Wednesday, August 16, 2006

I'm Not Dead Yet

Greetings Squaddies! Welcome back. Today's question comes from Dennis, who, in a fit of feline concern asks:

Is Schrodinger's Cat dead yet?

My answer would have to be, I don't know, but I'd rather you check because I don't want to be the one that kills it. Ha! Ah, physics humor, is there nothing funnier?

Right. Schrodinger's Cat is a thought exercise dreamt up by Erwin Schrodinger to point out some of the fallacies of an early version of the theory of quantum mechanics. Rather than have me paraphrase it, I'll just repeat the paradox here:
A cat is placed in a sealed box. Attached to the box is an apparatus containing a radioactive atomic nucleus and a canister of poison gas. This apparatus is separated from the cat in such a way that the cat can in no way interfere with it. The experiment is set up so that there is exactly a 50% chance of the nucleus decaying in one hour. If the nucleus decays, it will emit a particle that triggers the apparatus, which opens the canister and kills the cat. If the nucleus does not decay, then the cat remains alive. According to quantum mechanics, the unobserved nucleus is described as a superposition (meaning it exists partly as each simultaneously) of "decayed nucleus" and "undecayed nucleus". However, when the box is opened the experimenter sees only a "decayed nucleus/dead cat" or an "undecayed nucleus/living cat."
Given this explanation, my joke now becomes all the funnier. See, if Dennis is the one who opens the box and observes the cat then he's the one who collapses the wavefunction into either dead or alive and, in the case of dead, he'd be the one who "kills" the cat. Get it? I'll wait for you to finish laughing.

Now, in reality, a system need not be observed only by us humans, or something with senses, to be considered "observed", something Schrodinger knew and was trying to point out. In his paradox, the instrument that collects the radiation from the decayed particle would act as the observer and, as a result, would collapse the wave function down into the decayed nucleus/dead cat option. It would be pretty silly of us to think that we need be the observer in order for such a collapse to take place.

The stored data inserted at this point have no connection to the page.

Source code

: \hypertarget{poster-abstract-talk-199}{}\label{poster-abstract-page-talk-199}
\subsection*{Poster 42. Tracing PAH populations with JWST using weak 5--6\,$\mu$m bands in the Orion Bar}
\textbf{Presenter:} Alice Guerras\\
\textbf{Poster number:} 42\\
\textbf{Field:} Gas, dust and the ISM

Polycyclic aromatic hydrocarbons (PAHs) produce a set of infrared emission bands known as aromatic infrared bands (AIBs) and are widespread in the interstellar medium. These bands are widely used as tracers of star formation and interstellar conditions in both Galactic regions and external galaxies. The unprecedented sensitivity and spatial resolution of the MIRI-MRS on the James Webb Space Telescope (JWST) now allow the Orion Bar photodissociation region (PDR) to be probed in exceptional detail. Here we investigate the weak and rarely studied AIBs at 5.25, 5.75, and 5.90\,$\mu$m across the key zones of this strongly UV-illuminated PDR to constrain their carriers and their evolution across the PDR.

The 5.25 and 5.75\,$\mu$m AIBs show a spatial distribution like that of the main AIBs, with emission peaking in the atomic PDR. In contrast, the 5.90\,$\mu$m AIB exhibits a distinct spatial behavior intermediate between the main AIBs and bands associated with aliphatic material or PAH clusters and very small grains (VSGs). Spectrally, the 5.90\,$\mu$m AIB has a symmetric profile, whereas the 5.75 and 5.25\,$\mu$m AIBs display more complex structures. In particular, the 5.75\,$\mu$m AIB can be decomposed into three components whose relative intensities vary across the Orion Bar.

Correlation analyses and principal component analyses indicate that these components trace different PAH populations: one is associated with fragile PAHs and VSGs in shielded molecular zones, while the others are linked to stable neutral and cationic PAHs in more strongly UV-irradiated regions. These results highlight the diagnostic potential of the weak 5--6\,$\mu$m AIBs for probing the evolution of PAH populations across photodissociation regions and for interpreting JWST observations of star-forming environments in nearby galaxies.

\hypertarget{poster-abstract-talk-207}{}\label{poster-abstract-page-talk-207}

This brings us to the idea of decoherence. Decoherence is the mechanism by which a quantum system's information is "leaked" into the surrounding environment so that a situation like dead cat/alive cat combinations don't exist in any measureable way. In other words, it may appear that the wavefunction has collapsed, but in reality, we just can't measure the superposition of the wavefunctions. Clear as mud, right?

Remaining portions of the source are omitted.